Prompt: Copy each line that includes the string "mikefarah" from the material into your answer.

--------------------

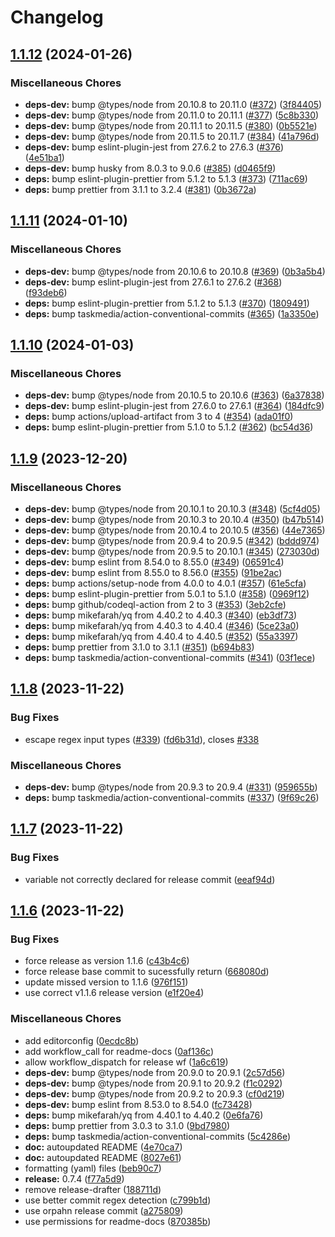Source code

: # Changelog

## [1.1.12](https://github.com/taskmedia/action-conventional-commits/compare/v1.1.11...v1.1.12) (2024-01-26)


### Miscellaneous Chores

* **deps-dev:** bump @types/node from 20.10.8 to 20.11.0 ([#372](https://github.com/taskmedia/action-conventional-commits/issues/372)) ([3f84405](https://github.com/taskmedia/action-conventional-commits/commit/3f84405537991963d352aa02fb538348aeccbf37))
* **deps-dev:** bump @types/node from 20.11.0 to 20.11.1 ([#377](https://github.com/taskmedia/action-conventional-commits/issues/377)) ([5c8b330](https://github.com/taskmedia/action-conventional-commits/commit/5c8b3303b291a664a068661568e23938a3e8752b))
* **deps-dev:** bump @types/node from 20.11.1 to 20.11.5 ([#380](https://github.com/taskmedia/action-conventional-commits/issues/380)) ([0b5521e](https://github.com/taskmedia/action-conventional-commits/commit/0b5521e43f90276c1c72bdd5539e5545c11854d8))
* **deps-dev:** bump @types/node from 20.11.5 to 20.11.7 ([#384](https://github.com/taskmedia/action-conventional-commits/issues/384)) ([41a796d](https://github.com/taskmedia/action-conventional-commits/commit/41a796d79f6da10e3d349b34833b691608b18f55))
* **deps-dev:** bump eslint-plugin-jest from 27.6.2 to 27.6.3 ([#376](https://github.com/taskmedia/action-conventional-commits/issues/376)) ([4e51ba1](https://github.com/taskmedia/action-conventional-commits/commit/4e51ba1ba72d0adcf6d2883c354bc2ff4a08fe90))
* **deps-dev:** bump husky from 8.0.3 to 9.0.6 ([#385](https://github.com/taskmedia/action-conventional-commits/issues/385)) ([d0465f9](https://github.com/taskmedia/action-conventional-commits/commit/d0465f9bd6b5388a39a603241d1092163fde385f))
* **deps:** bump eslint-plugin-prettier from 5.1.2 to 5.1.3 ([#373](https://github.com/taskmedia/action-conventional-commits/issues/373)) ([711ac69](https://github.com/taskmedia/action-conventional-commits/commit/711ac69a1b4a2187dfbc4383d3a44c6a5eca1bb9))
* **deps:** bump prettier from 3.1.1 to 3.2.4 ([#381](https://github.com/taskmedia/action-conventional-commits/issues/381)) ([0b3672a](https://github.com/taskmedia/action-conventional-commits/commit/0b3672a089e27371f450a82fb8537925df2ad3e7))

## [1.1.11](https://github.com/taskmedia/action-conventional-commits/compare/v1.1.10...v1.1.11) (2024-01-10)


### Miscellaneous Chores

* **deps-dev:** bump @types/node from 20.10.6 to 20.10.8 ([#369](https://github.com/taskmedia/action-conventional-commits/issues/369)) ([0b3a5b4](https://github.com/taskmedia/action-conventional-commits/commit/0b3a5b4b0c224f613699a003c4184879b7a18d31))
* **deps-dev:** bump eslint-plugin-jest from 27.6.1 to 27.6.2 ([#368](https://github.com/taskmedia/action-conventional-commits/issues/368)) ([f93deb6](https://github.com/taskmedia/action-conventional-commits/commit/f93deb662a2f020df9434a9dbabf81c28773ff93))
* **deps:** bump eslint-plugin-prettier from 5.1.2 to 5.1.3 ([#370](https://github.com/taskmedia/action-conventional-commits/issues/370)) ([1809491](https://github.com/taskmedia/action-conventional-commits/commit/180949151b3f8a2bf502406afbadb5c8631462f8))
* **deps:** bump taskmedia/action-conventional-commits ([#365](https://github.com/taskmedia/action-conventional-commits/issues/365)) ([1a3350e](https://github.com/taskmedia/action-conventional-commits/commit/1a3350eda1b2dad913cb50256d0b15d7cb166b36))

## [1.1.10](https://github.com/taskmedia/action-conventional-commits/compare/v1.1.9...v1.1.10) (2024-01-03)


### Miscellaneous Chores

* **deps-dev:** bump @types/node from 20.10.5 to 20.10.6 ([#363](https://github.com/taskmedia/action-conventional-commits/issues/363)) ([6a37838](https://github.com/taskmedia/action-conventional-commits/commit/6a37838ea55039010a9ddb44860cd612d2249fa1))
* **deps-dev:** bump eslint-plugin-jest from 27.6.0 to 27.6.1 ([#364](https://github.com/taskmedia/action-conventional-commits/issues/364)) ([184dfc9](https://github.com/taskmedia/action-conventional-commits/commit/184dfc995c7e59c8ba4c76ce15a2a192e91ea0fb))
* **deps:** bump actions/upload-artifact from 3 to 4 ([#354](https://github.com/taskmedia/action-conventional-commits/issues/354)) ([ada01f0](https://github.com/taskmedia/action-conventional-commits/commit/ada01f0bd722f2ec8e6f184bf5d5443726b098f0))
* **deps:** bump eslint-plugin-prettier from 5.1.0 to 5.1.2 ([#362](https://github.com/taskmedia/action-conventional-commits/issues/362)) ([bc54d36](https://github.com/taskmedia/action-conventional-commits/commit/bc54d36263f292449f3421f134d7a8c12fbf181b))

## [1.1.9](https://github.com/taskmedia/action-conventional-commits/compare/v1.1.8...v1.1.9) (2023-12-20)


### Miscellaneous Chores

* **deps-dev:** bump @types/node from 20.10.1 to 20.10.3 ([#348](https://github.com/taskmedia/action-conventional-commits/issues/348)) ([5cf4d05](https://github.com/taskmedia/action-conventional-commits/commit/5cf4d053fc4e0997267e43df3f4add4fe1de16ed))
* **deps-dev:** bump @types/node from 20.10.3 to 20.10.4 ([#350](https://github.com/taskmedia/action-conventional-commits/issues/350)) ([b47b514](https://github.com/taskmedia/action-conventional-commits/commit/b47b514eedbbc45422cde4ac416f610b95ea922b))
* **deps-dev:** bump @types/node from 20.10.4 to 20.10.5 ([#356](https://github.com/taskmedia/action-conventional-commits/issues/356)) ([44e7365](https://github.com/taskmedia/action-conventional-commits/commit/44e7365846ceba4696ca1ff6a12b6d8e2ac35c8c))
* **deps-dev:** bump @types/node from 20.9.4 to 20.9.5 ([#342](https://github.com/taskmedia/action-conventional-commits/issues/342)) ([bddd974](https://github.com/taskmedia/action-conventional-commits/commit/bddd974ae276ac64635bdad5533bb95b4a260cb2))
* **deps-dev:** bump @types/node from 20.9.5 to 20.10.1 ([#345](https://github.com/taskmedia/action-conventional-commits/issues/345)) ([273030d](https://github.com/taskmedia/action-conventional-commits/commit/273030d5a7fbf0c232b6cbf1fbe19eb17b617209))
* **deps-dev:** bump eslint from 8.54.0 to 8.55.0 ([#349](https://github.com/taskmedia/action-conventional-commits/issues/349)) ([06591c4](https://github.com/taskmedia/action-conventional-commits/commit/06591c470979910186d41a3d557f0c834c280a36))
* **deps-dev:** bump eslint from 8.55.0 to 8.56.0 ([#355](https://github.com/taskmedia/action-conventional-commits/issues/355)) ([91be2ac](https://github.com/taskmedia/action-conventional-commits/commit/91be2acf25b747427f53d814a71b6b478106eaa3))
* **deps:** bump actions/setup-node from 4.0.0 to 4.0.1 ([#357](https://github.com/taskmedia/action-conventional-commits/issues/357)) ([61e5cfa](https://github.com/taskmedia/action-conventional-commits/commit/61e5cfa637c1612284fecc1f7f91545a5a5377cf))
* **deps:** bump eslint-plugin-prettier from 5.0.1 to 5.1.0 ([#358](https://github.com/taskmedia/action-conventional-commits/issues/358)) ([0969f12](https://github.com/taskmedia/action-conventional-commits/commit/0969f12dd23fbed2ae949a0501c94dbb1d26ab98))
* **deps:** bump github/codeql-action from 2 to 3 ([#353](https://github.com/taskmedia/action-conventional-commits/issues/353)) ([3eb2cfe](https://github.com/taskmedia/action-conventional-commits/commit/3eb2cfe71fd549b697a15c22d43b994a642c8c2f))
* **deps:** bump mikefarah/yq from 4.40.2 to 4.40.3 ([#340](https://github.com/taskmedia/action-conventional-commits/issues/340)) ([eb3df73](https://github.com/taskmedia/action-conventional-commits/commit/eb3df731e072815fa4505d29a1e6893f307697a8))
* **deps:** bump mikefarah/yq from 4.40.3 to 4.40.4 ([#346](https://github.com/taskmedia/action-conventional-commits/issues/346)) ([5ce23a0](https://github.com/taskmedia/action-conventional-commits/commit/5ce23a0807ca2a34b5ae788012edb60025817ce7))
* **deps:** bump mikefarah/yq from 4.40.4 to 4.40.5 ([#352](https://github.com/taskmedia/action-conventional-commits/issues/352)) ([55a3397](https://github.com/taskmedia/action-conventional-commits/commit/55a3397920f7f0fe92d390245c7999a088056f2f))
* **deps:** bump prettier from 3.1.0 to 3.1.1 ([#351](https://github.com/taskmedia/action-conventional-commits/issues/351)) ([b694b83](https://github.com/taskmedia/action-conventional-commits/commit/b694b836c8b46416d2653032e3bf13c496639a29))
* **deps:** bump taskmedia/action-conventional-commits ([#341](https://github.com/taskmedia/action-conventional-commits/issues/341)) ([03f1ece](https://github.com/taskmedia/action-conventional-commits/commit/03f1eceeb1f2937c22a413983c2a07b2a4d260a2))

## [1.1.8](https://github.com/taskmedia/action-conventional-commits/compare/v1.1.7...v1.1.8) (2023-11-22)


### Bug Fixes

* escape regex input types ([#339](https://github.com/taskmedia/action-conventional-commits/issues/339)) ([fd6b31d](https://github.com/taskmedia/action-conventional-commits/commit/fd6b31d13833a167dcd716781f98b5f14c59b80c)), closes [#338](https://github.com/taskmedia/action-conventional-commits/issues/338)


### Miscellaneous Chores

* **deps-dev:** bump @types/node from 20.9.3 to 20.9.4 ([#331](https://github.com/taskmedia/action-conventional-commits/issues/331)) ([959655b](https://github.com/taskmedia/action-conventional-commits/commit/959655b79d0be798d60fbb9a2bd88ee2664cfced))
* **deps:** bump taskmedia/action-conventional-commits ([#337](https://github.com/taskmedia/action-conventional-commits/issues/337)) ([9f69c26](https://github.com/taskmedia/action-conventional-commits/commit/9f69c26bfd88aec65684623ab56f77a56869af2a))

## [1.1.7](https://github.com/taskmedia/action-conventional-commits/compare/v1.1.6...v1.1.7) (2023-11-22)


### Bug Fixes

* variable not correctly declared for release commit ([eeaf94d](https://github.com/taskmedia/action-conventional-commits/commit/eeaf94dc151a723db9108b4e4685e295eb9f533a))

## [1.1.6](https://github.com/taskmedia/action-conventional-commits/compare/v0.7.3...v1.1.6) (2023-11-22)


### Bug Fixes

* force release as version 1.1.6 ([c43b4c6](https://github.com/taskmedia/action-conventional-commits/commit/c43b4c6fd05d5d4b1ee835bbde03638aed7ba172))
* force release base commit to sucessfully return ([668080d](https://github.com/taskmedia/action-conventional-commits/commit/668080d48b0dd0acd99c5361ba84f7a81a850f44))
* update missed version to 1.1.6 ([976f151](https://github.com/taskmedia/action-conventional-commits/commit/976f1519406581337b373d65ef1ab604d0bd0083))
* use correct v1.1.6 release version ([e1f20e4](https://github.com/taskmedia/action-conventional-commits/commit/e1f20e45b77e52cffc816e8cc256653cc00c1ca8))


### Miscellaneous Chores

* add editorconfig ([0ecdc8b](https://github.com/taskmedia/action-conventional-commits/commit/0ecdc8b17ef6ea5db3c080eb5432de8475cbcd50))
* add workflow_call for readme-docs ([0af136c](https://github.com/taskmedia/action-conventional-commits/commit/0af136cfab3d2d9a5aaedc55bc21329f1c90c20a))
* allow workflow_dispatch for release wf ([1a6c619](https://github.com/taskmedia/action-conventional-commits/commit/1a6c619f39dd75c8bce61d491e986f74b79ba0aa))
* **deps-dev:** bump @types/node from 20.9.0 to 20.9.1 ([2c57d56](https://github.com/taskmedia/action-conventional-commits/commit/2c57d56506b63b44e5a4ab0ff04dd297a48136b0))
* **deps-dev:** bump @types/node from 20.9.1 to 20.9.2 ([f1c0292](https://github.com/taskmedia/action-conventional-commits/commit/f1c02920c29d274ea5bd4bdab39e8b663856cdbf))
* **deps-dev:** bump @types/node from 20.9.2 to 20.9.3 ([cf0d219](https://github.com/taskmedia/action-conventional-commits/commit/cf0d219fce7e5609ca5663eaa2542d1441d1480c))
* **deps-dev:** bump eslint from 8.53.0 to 8.54.0 ([fc73428](https://github.com/taskmedia/action-conventional-commits/commit/fc7342848d72272da66f4a9e8ad31d0b4ff84f5a))
* **deps:** bump mikefarah/yq from 4.40.1 to 4.40.2 ([0e6fa76](https://github.com/taskmedia/action-conventional-commits/commit/0e6fa76ea26d4418802d56f625dea641bf45215e))
* **deps:** bump prettier from 3.0.3 to 3.1.0 ([9bd7980](https://github.com/taskmedia/action-conventional-commits/commit/9bd7980e1ce4001cf5bb481d9af16e023a8b4d0b))
* **deps:** bump taskmedia/action-conventional-commits ([5c4286e](https://github.com/taskmedia/action-conventional-commits/commit/5c4286e7853b4d2e0b1d1b091e33c9a207b20a48))
* **doc:** autoupdated README ([4e70ca7](https://github.com/taskmedia/action-conventional-commits/commit/4e70ca7fc0f96c3909256c18467aa63e7e069d44))
* **doc:** autoupdated README ([8027e61](https://github.com/taskmedia/action-conventional-commits/commit/8027e61b191b4e0c0a126d9f41699b77399691da))
* formatting (yaml) files ([beb90c7](https://github.com/taskmedia/action-conventional-commits/commit/beb90c7963fb669fa2629cd334d29d40635be16d))
* **release:** 0.7.4 ([f77a5d9](https://github.com/taskmedia/action-conventional-commits/commit/f77a5d907064851a8a0caf8c1e804ff6925d2982))
* remove release-drafter ([188711d](https://github.com/taskmedia/action-conventional-commits/commit/188711d10002b53265b609d5f75e9609e232106f))
* use better commit regex detection ([c799b1d](https://github.com/taskmedia/action-conventional-commits/commit/c799b1d4611ec3b5f792379689ffc6f1ebdf69be))
* use orpahn release commit ([a275809](https://github.com/taskmedia/action-conventional-commits/commit/a27580974f7a623ec5801b20d06cd77d4abc6164))
* use permissions for readme-docs ([870385b](https://github.com/taskmedia/action-conventional-commits/commit/870385b3544ba2466d24798a91376a47adbf4906))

--------------------

Answer below:
* **deps:** bump mikefarah/yq from 4.40.2 to 4.40.3 ([#340](https://github.com/taskmedia/action-conventional-commits/issues/340)) ([eb3df73](https://github.com/taskmedia/action-conventional-commits/commit/eb3df731e072815fa4505d29a1e6893f307697a8))
* **deps:** bump mikefarah/yq from 4.40.3 to 4.40.4 ([#346](https://github.com/taskmedia/action-conventional-commits/issues/346)) ([5ce23a0](https://github.com/taskmedia/action-conventional-commits/commit/5ce23a0807ca2a34b5ae788012edb60025817ce7))
* **deps:** bump mikefarah/yq from 4.40.4 to 4.40.5 ([#352](https://github.com/taskmedia/action-conventional-commits/issues/352)) ([55a3397](https://github.com/taskmedia/action-conventional-commits/commit/55a3397920f7f0fe92d390245c7999a088056f2f))
* **deps:** bump mikefarah/yq from 4.40.1 to 4.40.2 ([0e6fa76](https://github.com/taskmedia/action-conventional-commits/commit/0e6fa76ea26d4418802d56f625dea641bf45215e))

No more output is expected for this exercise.